I'm not familiar with the 'environment' in which this Overture User-agent operates -- To be blunt -- whether you can 'trust' the target sites. But for the majority of activity, I really come down on the side of those who say that all automated agents should identify themselves, even if just with a "(compatible; Yahoo! Sponsored Search)" or "(compatible; Overture)" in there. The plain "Mozilla/4.0" User-agent is commonly used for site scraping and other exploits, and is persona non-grata on many sites. Yahoo can use it on my sites, but only because the blocking rule contains IP and remote host exclusions to let Yahoo! in. So, I'd say identify yourself, spot-check for underhanded UA-based cloaking (if necessary) using a valid browser UA, and drop any subscriber that breaks your TOS. Rule of law and all that...
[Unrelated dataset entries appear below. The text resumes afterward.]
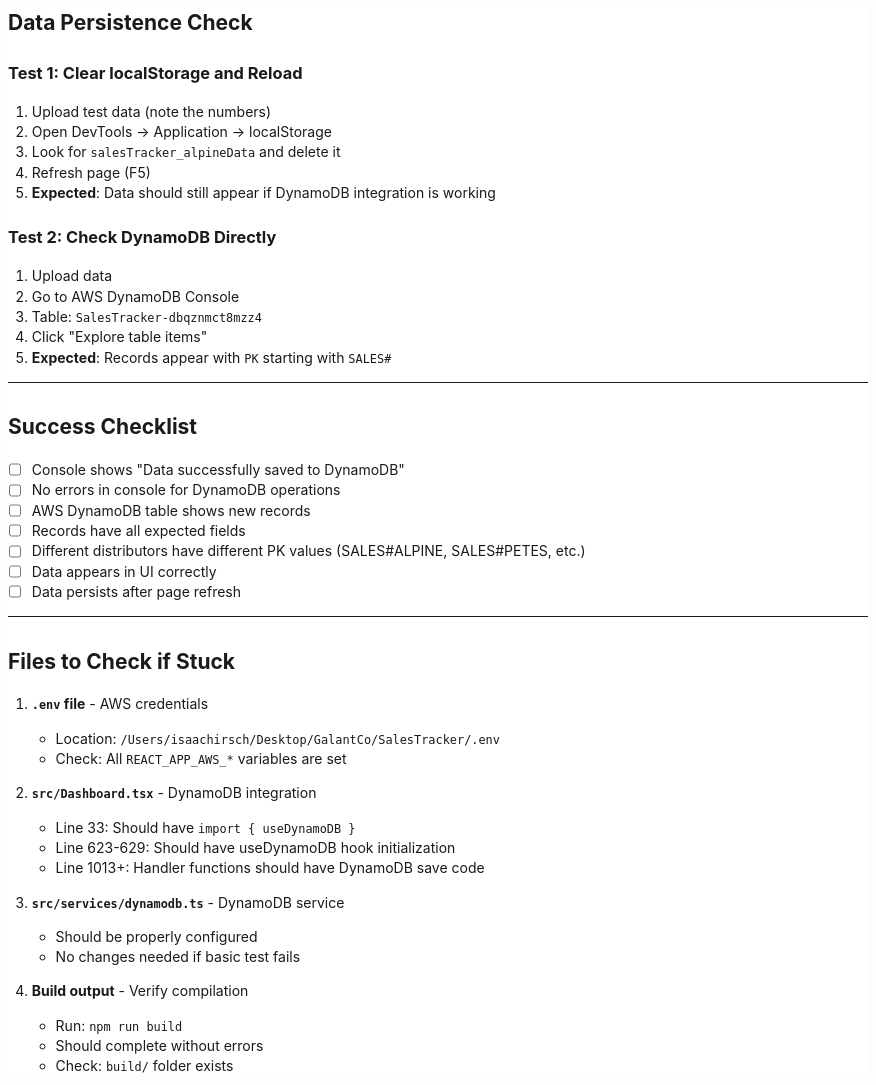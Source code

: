 ## Data Persistence Check

### Test 1: Clear localStorage and Reload
1. Upload test data (note the numbers)
2. Open DevTools → Application → localStorage
3. Look for `salesTracker_alpineData` and delete it
4. Refresh page (F5)
5. **Expected**: Data should still appear if DynamoDB integration is working

### Test 2: Check DynamoDB Directly
1. Upload data
2. Go to AWS DynamoDB Console
3. Table: `SalesTracker-dbqznmct8mzz4`
4. Click "Explore table items"
5. **Expected**: Records appear with `PK` starting with `SALES#`

---

## Success Checklist

- [ ] Console shows "Data successfully saved to DynamoDB"
- [ ] No errors in console for DynamoDB operations
- [ ] AWS DynamoDB table shows new records
- [ ] Records have all expected fields
- [ ] Different distributors have different PK values (SALES#ALPINE, SALES#PETES, etc.)
- [ ] Data appears in UI correctly
- [ ] Data persists after page refresh

---

## Files to Check if Stuck

1. **`.env` file** - AWS credentials
   - Location: `/Users/isaachirsch/Desktop/GalantCo/SalesTracker/.env`
   - Check: All `REACT_APP_AWS_*` variables are set

2. **`src/Dashboard.tsx`** - DynamoDB integration
   - Line 33: Should have `import { useDynamoDB }`
   - Line 623-629: Should have useDynamoDB hook initialization
   - Line 1013+: Handler functions should have DynamoDB save code

3. **`src/services/dynamodb.ts`** - DynamoDB service
   - Should be properly configured
   - No changes needed if basic test fails

4. **Build output** - Verify compilation
   - Run: `npm run build`
   - Should complete without errors
   - Check: `build/` folder exists

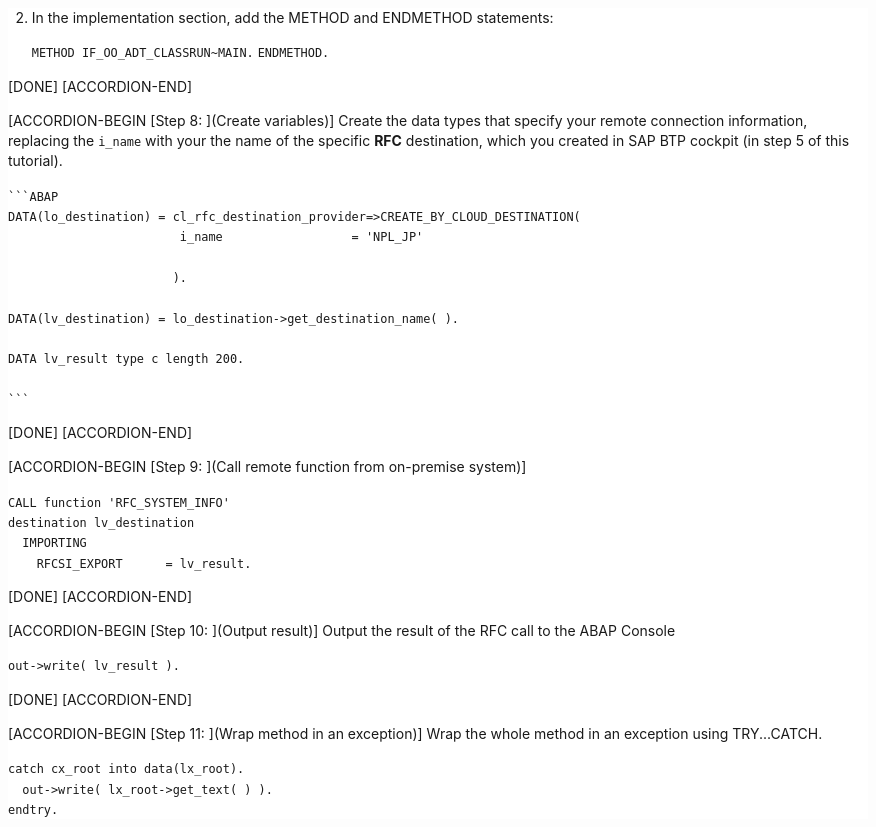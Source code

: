 2. In the implementation section, add the METHOD and ENDMETHOD statements:

    `METHOD IF_OO_ADT_CLASSRUN~MAIN.`
    `ENDMETHOD.`

[DONE]
[ACCORDION-END]

[ACCORDION-BEGIN [Step 8: ](Create variables)]
Create the data types that specify your remote connection information, replacing the `i_name` with your the name of the specific **RFC** destination, which you created in SAP BTP cockpit (in step 5 of this tutorial).

    ```ABAP
    DATA(lo_destination) = cl_rfc_destination_provider=>CREATE_BY_CLOUD_DESTINATION(
                            i_name                  = 'NPL_JP'

                           ).

    DATA(lv_destination) = lo_destination->get_destination_name( ).

    DATA lv_result type c length 200.

    ```

[DONE]
[ACCORDION-END]

[ACCORDION-BEGIN [Step 9: ](Call remote function from on-premise system)]
```ABAP
CALL function 'RFC_SYSTEM_INFO'
destination lv_destination
  IMPORTING
    RFCSI_EXPORT      = lv_result.

```

[DONE]
[ACCORDION-END]

[ACCORDION-BEGIN [Step 10: ](Output result)]
Output the result of the RFC call to the ABAP Console

```ABAP
out->write( lv_result ).
```

[DONE]
[ACCORDION-END]

[ACCORDION-BEGIN [Step 11: ](Wrap method in an exception)]
Wrap the whole method in an exception using TRY...CATCH.

```ABAP
catch cx_root into data(lx_root).
  out->write( lx_root->get_text( ) ).
endtry.
```    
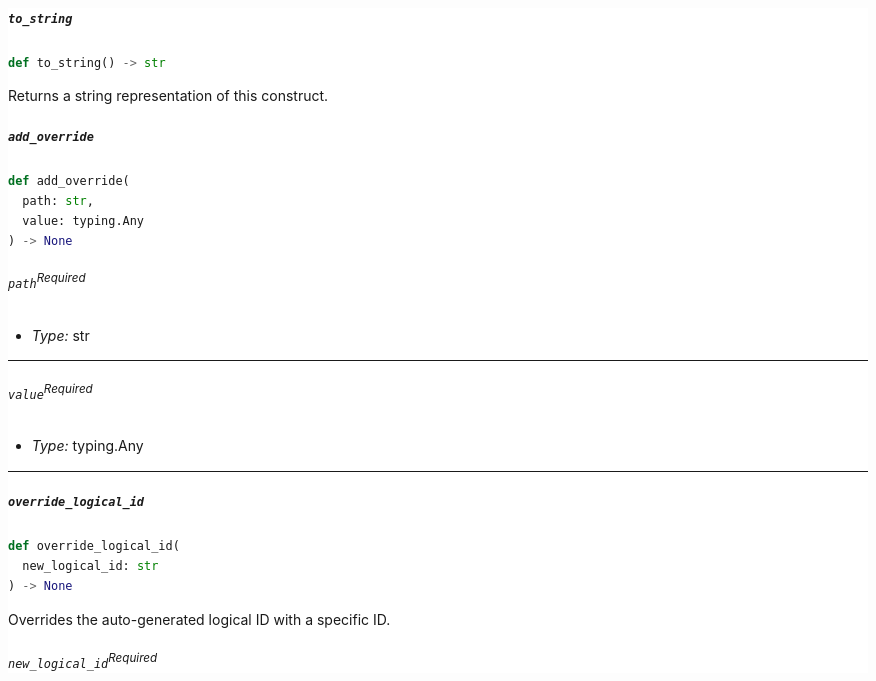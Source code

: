 
##### `to_string` <a name="to_string" id="@cdktf/provider-digitalocean.dataDigitaloceanSpacesBucketObjects.DataDigitaloceanSpacesBucketObjects.toString"></a>

```python
def to_string() -> str
```

Returns a string representation of this construct.

##### `add_override` <a name="add_override" id="@cdktf/provider-digitalocean.dataDigitaloceanSpacesBucketObjects.DataDigitaloceanSpacesBucketObjects.addOverride"></a>

```python
def add_override(
  path: str,
  value: typing.Any
) -> None
```

###### `path`<sup>Required</sup> <a name="path" id="@cdktf/provider-digitalocean.dataDigitaloceanSpacesBucketObjects.DataDigitaloceanSpacesBucketObjects.addOverride.parameter.path"></a>

- *Type:* str

---

###### `value`<sup>Required</sup> <a name="value" id="@cdktf/provider-digitalocean.dataDigitaloceanSpacesBucketObjects.DataDigitaloceanSpacesBucketObjects.addOverride.parameter.value"></a>

- *Type:* typing.Any

---

##### `override_logical_id` <a name="override_logical_id" id="@cdktf/provider-digitalocean.dataDigitaloceanSpacesBucketObjects.DataDigitaloceanSpacesBucketObjects.overrideLogicalId"></a>

```python
def override_logical_id(
  new_logical_id: str
) -> None
```

Overrides the auto-generated logical ID with a specific ID.

###### `new_logical_id`<sup>Required</sup> <a name="new_logical_id" id="@cdktf/provider-digitalocean.dataDigitaloceanSpacesBucketObjects.DataDigitaloceanSpacesBucketObjects.overrideLogicalId.parameter.newLogicalId"></a>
I hope these comments are useful. Thanks again to you and your teams for listening to feedback and taking action on our concerns.

Jim

incrediBILL




msg:3007996
 6:48 pm on Jul 14, 2006 (gmt 0)

Is there a reason it cannot use the previously-collected Slurp dataset? Or the same crawler?
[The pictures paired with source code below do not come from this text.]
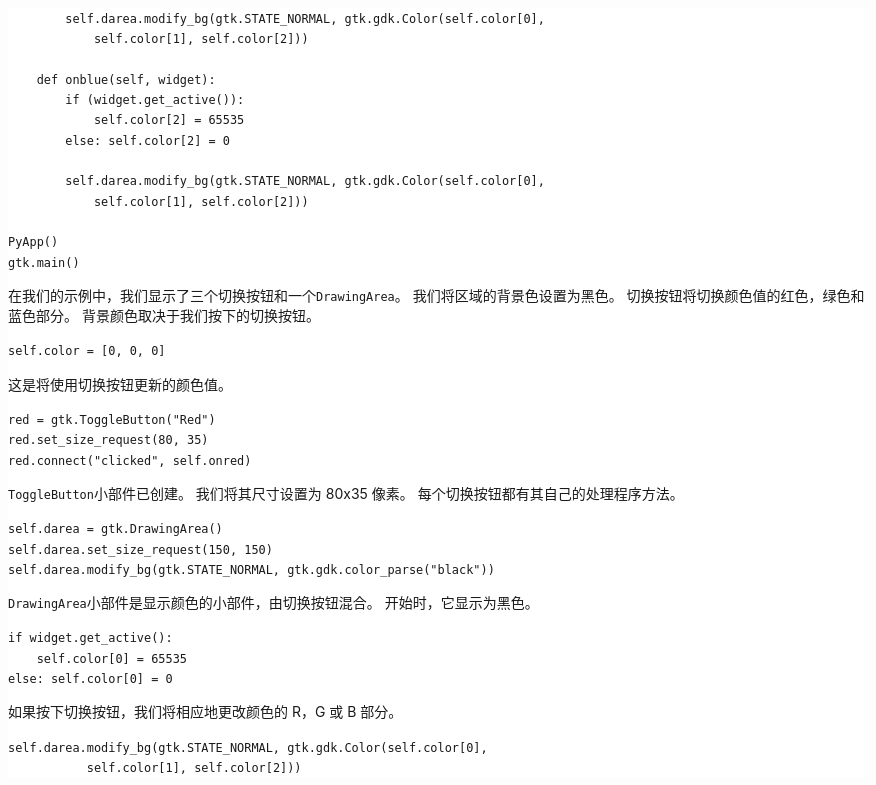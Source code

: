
 ```
        self.darea.modify_bg(gtk.STATE_NORMAL, gtk.gdk.Color(self.color[0],
            self.color[1], self.color[2]))

    def onblue(self, widget):
        if (widget.get_active()):
            self.color[2] = 65535
        else: self.color[2] = 0

        self.darea.modify_bg(gtk.STATE_NORMAL, gtk.gdk.Color(self.color[0], 
            self.color[1], self.color[2]))

PyApp()
gtk.main()

```

在我们的示例中，我们显示了三个切换按钮和一个`DrawingArea`。 我们将区域的背景色设置为黑色。 切换按钮将切换颜色值的红色，绿色和蓝色部分。 背景颜色取决于我们按下的切换按钮。

```
self.color = [0, 0, 0]

```

这是将使用切换按钮更新的颜色值。

```
red = gtk.ToggleButton("Red")
red.set_size_request(80, 35)
red.connect("clicked", self.onred)

```

`ToggleButton`小部件已创建。 我们将其尺寸设置为 80x35 像素。 每个切换按钮都有其自己的处理程序方法。

```
self.darea = gtk.DrawingArea()
self.darea.set_size_request(150, 150)
self.darea.modify_bg(gtk.STATE_NORMAL, gtk.gdk.color_parse("black"))

```

`DrawingArea`小部件是显示颜色的小部件，由切换按钮混合。 开始时，它显示为黑色。

```
if widget.get_active():
    self.color[0] = 65535
else: self.color[0] = 0

```

如果按下切换按钮，我们将相应地更改颜色的 R，G 或 B 部分。

```
self.darea.modify_bg(gtk.STATE_NORMAL, gtk.gdk.Color(self.color[0], 
           self.color[1], self.color[2]))

```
I'm 100% behind this sentiment as there are ZERO reasons that we have to subject ourselves to more than one Yahoo! crawler. They should all share a common data set internally and not continue to burn up our bandwidth over and over and over.

If that common data is too old for the task that wants it, fine, queue it up for a refresh crawl, but only ONE refresh crawl, not FIVE.

Just my $0.02 worth.

incrediBILL




msg:3008348
 10:49 pm on Jul 14, 2006 (gmt 0)

Mike,

BTW, you didn't explain this:

207.126.225.132 [feed18.shop.corp.yahoo.com.] requested 1 pages as "libwww-perl/5.69"

Mokita




msg:3008468
 11:39 pm on Jul 14, 2006 (gmt 0)

looking at our Slurp crawl to see if we can make some improvements to reduce webmaster load without affecting coverage and freshness

Thank you! That would be a wonderful relief. One of our sites has 110 pages available for indexing, but only 18 pages are likely to change - the rest are static information pages or product pages which don't normally change once they've been posted. Crawling those once per month would be quite sufficient for freshness.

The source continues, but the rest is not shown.